■ Problem statement
From the entries that follow, copy exactly the lines beginning at the line holding "A supplemental claim" and continuing through the line holding "the online form**".
++++ Records to use
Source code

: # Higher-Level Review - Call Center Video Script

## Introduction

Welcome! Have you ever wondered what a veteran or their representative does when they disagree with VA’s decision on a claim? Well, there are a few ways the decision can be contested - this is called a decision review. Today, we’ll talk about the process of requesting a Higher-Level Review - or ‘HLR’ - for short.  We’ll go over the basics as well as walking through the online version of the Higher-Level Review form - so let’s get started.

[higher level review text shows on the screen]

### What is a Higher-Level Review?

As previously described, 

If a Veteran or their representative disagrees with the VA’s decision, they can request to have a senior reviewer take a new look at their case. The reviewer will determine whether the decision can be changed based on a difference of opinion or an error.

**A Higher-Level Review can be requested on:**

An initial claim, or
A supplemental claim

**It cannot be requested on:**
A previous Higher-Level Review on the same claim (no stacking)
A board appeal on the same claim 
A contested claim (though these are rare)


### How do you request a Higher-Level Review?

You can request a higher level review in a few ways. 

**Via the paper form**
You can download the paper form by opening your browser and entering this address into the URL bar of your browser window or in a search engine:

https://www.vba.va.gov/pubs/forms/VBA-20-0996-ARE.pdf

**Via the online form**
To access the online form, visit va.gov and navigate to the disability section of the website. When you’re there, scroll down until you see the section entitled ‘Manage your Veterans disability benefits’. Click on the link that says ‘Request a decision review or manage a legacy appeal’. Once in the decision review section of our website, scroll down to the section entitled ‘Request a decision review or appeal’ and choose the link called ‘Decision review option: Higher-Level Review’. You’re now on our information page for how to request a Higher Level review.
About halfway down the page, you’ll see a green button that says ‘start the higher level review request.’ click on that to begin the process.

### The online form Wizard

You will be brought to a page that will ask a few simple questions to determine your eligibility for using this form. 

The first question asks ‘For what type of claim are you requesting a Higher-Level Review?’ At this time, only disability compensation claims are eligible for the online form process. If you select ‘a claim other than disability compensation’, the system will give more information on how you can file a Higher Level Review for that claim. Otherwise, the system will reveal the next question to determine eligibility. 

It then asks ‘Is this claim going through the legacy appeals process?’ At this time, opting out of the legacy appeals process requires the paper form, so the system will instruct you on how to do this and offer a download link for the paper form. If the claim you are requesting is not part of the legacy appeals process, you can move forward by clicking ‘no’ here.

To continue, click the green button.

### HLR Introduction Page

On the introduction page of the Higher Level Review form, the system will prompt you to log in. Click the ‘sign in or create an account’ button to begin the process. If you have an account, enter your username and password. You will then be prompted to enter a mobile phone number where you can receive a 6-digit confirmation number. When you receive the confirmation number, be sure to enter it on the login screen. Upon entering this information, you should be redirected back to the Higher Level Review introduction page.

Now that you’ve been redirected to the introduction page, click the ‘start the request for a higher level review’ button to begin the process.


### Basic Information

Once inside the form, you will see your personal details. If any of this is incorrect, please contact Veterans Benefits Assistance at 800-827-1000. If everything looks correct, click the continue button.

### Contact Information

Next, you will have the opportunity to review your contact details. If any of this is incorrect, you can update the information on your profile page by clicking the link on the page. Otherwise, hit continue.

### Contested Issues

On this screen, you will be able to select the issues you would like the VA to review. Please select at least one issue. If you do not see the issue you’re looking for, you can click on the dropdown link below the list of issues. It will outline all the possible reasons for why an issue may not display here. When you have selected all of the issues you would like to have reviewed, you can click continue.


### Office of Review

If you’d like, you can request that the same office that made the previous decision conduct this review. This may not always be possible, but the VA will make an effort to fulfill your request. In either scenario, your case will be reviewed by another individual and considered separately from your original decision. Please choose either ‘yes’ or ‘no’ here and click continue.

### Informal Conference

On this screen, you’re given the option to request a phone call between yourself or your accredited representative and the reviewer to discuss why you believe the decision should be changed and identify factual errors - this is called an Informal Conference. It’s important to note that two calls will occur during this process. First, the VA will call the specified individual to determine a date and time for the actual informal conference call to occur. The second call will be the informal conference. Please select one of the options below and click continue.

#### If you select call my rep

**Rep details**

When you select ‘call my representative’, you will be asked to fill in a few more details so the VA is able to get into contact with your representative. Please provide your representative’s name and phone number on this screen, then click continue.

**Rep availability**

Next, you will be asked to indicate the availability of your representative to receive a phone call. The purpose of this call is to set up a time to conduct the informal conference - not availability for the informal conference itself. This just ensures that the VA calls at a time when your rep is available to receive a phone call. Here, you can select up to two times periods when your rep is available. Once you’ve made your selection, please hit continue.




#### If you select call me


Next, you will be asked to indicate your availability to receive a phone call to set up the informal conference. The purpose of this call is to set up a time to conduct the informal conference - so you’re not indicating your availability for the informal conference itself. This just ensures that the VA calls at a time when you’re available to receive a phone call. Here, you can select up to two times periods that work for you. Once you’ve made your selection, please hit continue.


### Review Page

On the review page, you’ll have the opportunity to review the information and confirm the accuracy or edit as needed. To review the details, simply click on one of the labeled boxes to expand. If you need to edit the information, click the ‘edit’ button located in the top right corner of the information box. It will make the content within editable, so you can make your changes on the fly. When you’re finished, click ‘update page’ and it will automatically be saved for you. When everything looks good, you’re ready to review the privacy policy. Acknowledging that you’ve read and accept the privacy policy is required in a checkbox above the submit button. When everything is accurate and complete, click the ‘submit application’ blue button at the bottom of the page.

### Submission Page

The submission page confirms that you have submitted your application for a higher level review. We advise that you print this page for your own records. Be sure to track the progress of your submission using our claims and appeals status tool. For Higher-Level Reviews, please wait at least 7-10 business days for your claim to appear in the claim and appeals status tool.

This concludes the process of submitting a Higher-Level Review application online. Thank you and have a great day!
++++++++
■ Result below
A supplemental claim

**It cannot be requested on:**
A previous Higher-Level Review on the same claim (no stacking)
A board appeal on the same claim 
A contested claim (though these are rare)


### How do you request a Higher-Level Review?

You can request a higher level review in a few ways. 

**Via the paper form**
You can download the paper form by opening your browser and entering this address into the URL bar of your browser window or in a search engine:

https://www.vba.va.gov/pubs/forms/VBA-20-0996-ARE.pdf

**Via the online form**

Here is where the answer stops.